- [Assigned task]: Each line of the listing that contains the word "различных" is to be copied.

- [Provided data]:
· · · ·

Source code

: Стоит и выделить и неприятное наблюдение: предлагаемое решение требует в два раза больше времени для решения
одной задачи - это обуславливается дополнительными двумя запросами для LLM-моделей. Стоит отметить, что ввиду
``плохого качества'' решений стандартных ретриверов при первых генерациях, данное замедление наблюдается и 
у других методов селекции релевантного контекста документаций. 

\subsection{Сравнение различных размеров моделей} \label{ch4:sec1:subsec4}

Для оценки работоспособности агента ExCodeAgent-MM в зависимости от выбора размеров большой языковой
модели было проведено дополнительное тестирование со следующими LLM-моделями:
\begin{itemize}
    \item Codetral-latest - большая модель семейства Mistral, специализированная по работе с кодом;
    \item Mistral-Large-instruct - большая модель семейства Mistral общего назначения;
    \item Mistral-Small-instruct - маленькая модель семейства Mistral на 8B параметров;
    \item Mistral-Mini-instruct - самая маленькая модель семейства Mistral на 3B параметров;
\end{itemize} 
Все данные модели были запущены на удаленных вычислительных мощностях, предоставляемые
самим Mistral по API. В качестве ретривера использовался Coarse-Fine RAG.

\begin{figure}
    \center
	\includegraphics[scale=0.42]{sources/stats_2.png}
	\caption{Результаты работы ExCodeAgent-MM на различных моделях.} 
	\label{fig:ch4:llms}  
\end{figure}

· · · ·

- [Answer to this exercise]:
\subsection{Сравнение различных размеров моделей} \label{ch4:sec1:subsec4}
	\caption{Результаты работы ExCodeAgent-MM на различных моделях.} 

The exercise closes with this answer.